Question. A is a patrolman employed by the City of New York Police Department, who was granted a discharge in bankruptcy. B was the holder of a judgment against A, which was listed in A’s bankruptcy and which was discharged. B’s attorney has had A brought up on departmental charges complaining of A’s failure to pay B’s judgment setting up that such failure was a violation of departmental rules. These charges have always been dismissed, B’s attorney, having full knowledge of the facts, threatens to reopen the departmental hearings until A pays the discharged judgment, or is himself discharged from his position. He now threatens another letter to the Police Commissioner on the same subject.

Does an attorney representing a judgment creditor violate the ethics of his profession when he lodges repeated complaints with the judgment debtor’s superiors in the New York City Police Department when the judgment has been discharged in bankruptcy and the attorney admittedly had full knowledge of the bankruptcy? May the attorney for the creditors threaten to continue the complaints until the judgment is paid?

Answer, The principles of Canon 30 of the Canons of Professional Ethics are applicable. That Canon reads:

The lawyer must decline to conduct a civil cause or to make a defense when convinced that it is intended merely to harass or to injure the opposite party or to work oppression or wrong. But otherwise it is his right, and having accepted retainer, it becomes his duty to insist upon the judgment of the Court as to the legal merits of his client’s claim. His appearance in Court should be deemed equivalent to an assertion on his honor that in his opinion his client’s case is one proper for judicial determinations.

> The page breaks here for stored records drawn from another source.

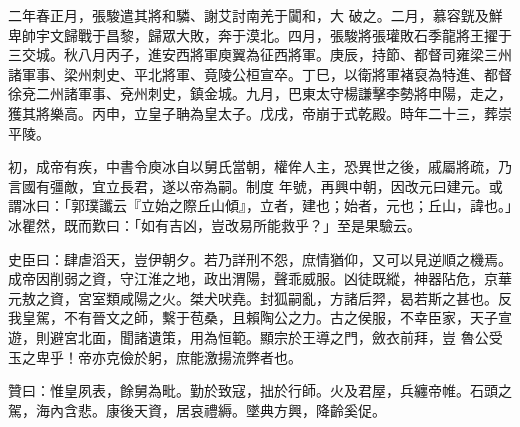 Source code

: \begin{pinyinscope}
 二年春正月，張駿遣其將和驎、謝艾討南羌于闐和，大
 破之。二月，慕容皝及鮮卑帥宇文歸戰于昌黎，歸眾大敗，奔于漠北。四月，張駿將張瓘敗石季龍將王擢于三交城。秋八月丙子，進安西將軍庾翼為征西將軍。庚辰，持節、都督司雍梁三州諸軍事、梁州刺史、平北將軍、竟陵公桓宣卒。丁巳，以衛將軍褚裒為特進、都督徐兗二州諸軍事、兗州刺史，鎮金城。九月，巴東太守楊謙擊李勢將申陽，走之，獲其將樂高。丙申，立皇子聃為皇太子。戊戌，帝崩于式乾殿。時年二十三，葬崇平陵。



 初，成帝有疾，中書令庾冰自以舅氏當朝，權侔人主，恐異世之後，戚屬將疏，乃言國有彊敵，宜立長君，遂以帝為嗣。制度
 年號，再興中朝，因改元曰建元。或謂冰曰：「郭璞讖云『立始之際丘山傾』，立者，建也；始者，元也；丘山，諱也。」冰瞿然，既而歎曰：「如有吉凶，豈改易所能救乎？」至是果驗云。



 史臣曰：肆虐滔天，豈伊朝夕。若乃詳刑不怨，庶情猶仰，又可以見逆順之機焉。成帝因削弱之資，守江淮之地，政出渭陽，聲乖威服。凶徒既縱，神器阽危，京華元敖之資，宮室類咸陽之火。桀犬吠堯。封狐嗣亂，方諸后羿，曷若斯之甚也。反我皇駕，不有晉文之師，繫于苞桑，且賴陶公之力。古之侯服，不幸臣家，天子宣遊，則避宮北面，聞諸遺策，用為恒範。顯宗於王導之門，斂衣前拜，豈
 魯公受玉之卑乎！帝亦克儉於躬，庶能激揚流弊者也。



 贊曰：惟皇夙表，餘舅為毗。勤於致寇，拙於行師。火及君屋，兵纏帝帷。石頭之駕，海內含悲。康後天資，居哀禮縟。墜典方興，降齡奚促。



\end{pinyinscope} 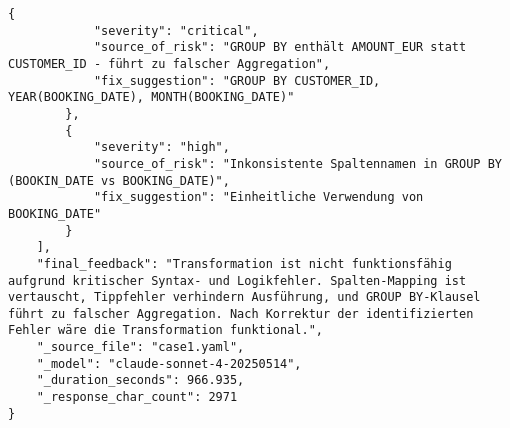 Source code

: \begin{lstlisting}[caption={Ausgabe: Claude Sonnet 4 Anwendungsfall 1 Hauptdurchlauf},label={claude_case1_prompt1}]
        {
            "severity": "critical",
            "source_of_risk": "GROUP BY enthält AMOUNT_EUR statt CUSTOMER_ID - führt zu falscher Aggregation",
            "fix_suggestion": "GROUP BY CUSTOMER_ID, YEAR(BOOKING_DATE), MONTH(BOOKING_DATE)"
        },
        {
            "severity": "high",
            "source_of_risk": "Inkonsistente Spaltennamen in GROUP BY (BOOKIN_DATE vs BOOKING_DATE)",
            "fix_suggestion": "Einheitliche Verwendung von BOOKING_DATE"
        }
    ],
    "final_feedback": "Transformation ist nicht funktionsfähig aufgrund kritischer Syntax- und Logikfehler. Spalten-Mapping ist vertauscht, Tippfehler verhindern Ausführung, und GROUP BY-Klausel führt zu falscher Aggregation. Nach Korrektur der identifizierten Fehler wäre die Transformation funktional.",
    "_source_file": "case1.yaml",
    "_model": "claude-sonnet-4-20250514",
    "_duration_seconds": 966.935,
    "_response_char_count": 2971
}
\end{lstlisting}

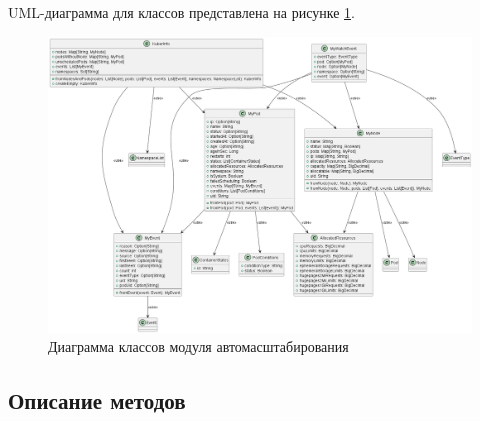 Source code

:   UML-диаграмма для классов представлена на рисунке \ref{fig:uml3}.
  
  \begin{figure}[h]
   \centering
   \includegraphics[scale=0.3]{img/7.png}
   \caption{Диаграмма классов модуля автомасштабирования}
   \label{fig:uml3}
  \end{figure}
  
  \subsection{Описание методов}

Rule 218 of the Rules and Regulations of the Police Department provides; “A member of the department shall promptly pay his just debts and shall not incur liabilities which he is unable or unwilling to discharge.” This rule must be read with In re Hicks, 133 Fed, Rep. 739, which recognizes the right of a member of the Police Department to resort to bankruptcy proceedings. In a communication to this Committee, the Acting Secretary to the Police Commissioner of the City of New York stated: “It has been the policy of this Department to consider the Hicks case as a judicial and constitutional limitation upon our Rule No. 218.”


The judgment having been duly discharged in the bankruptcy proceedings, the conduct of the attorney is, in the opinion of the Committee, professionally improper and in violation of the principles underlying Canon 30.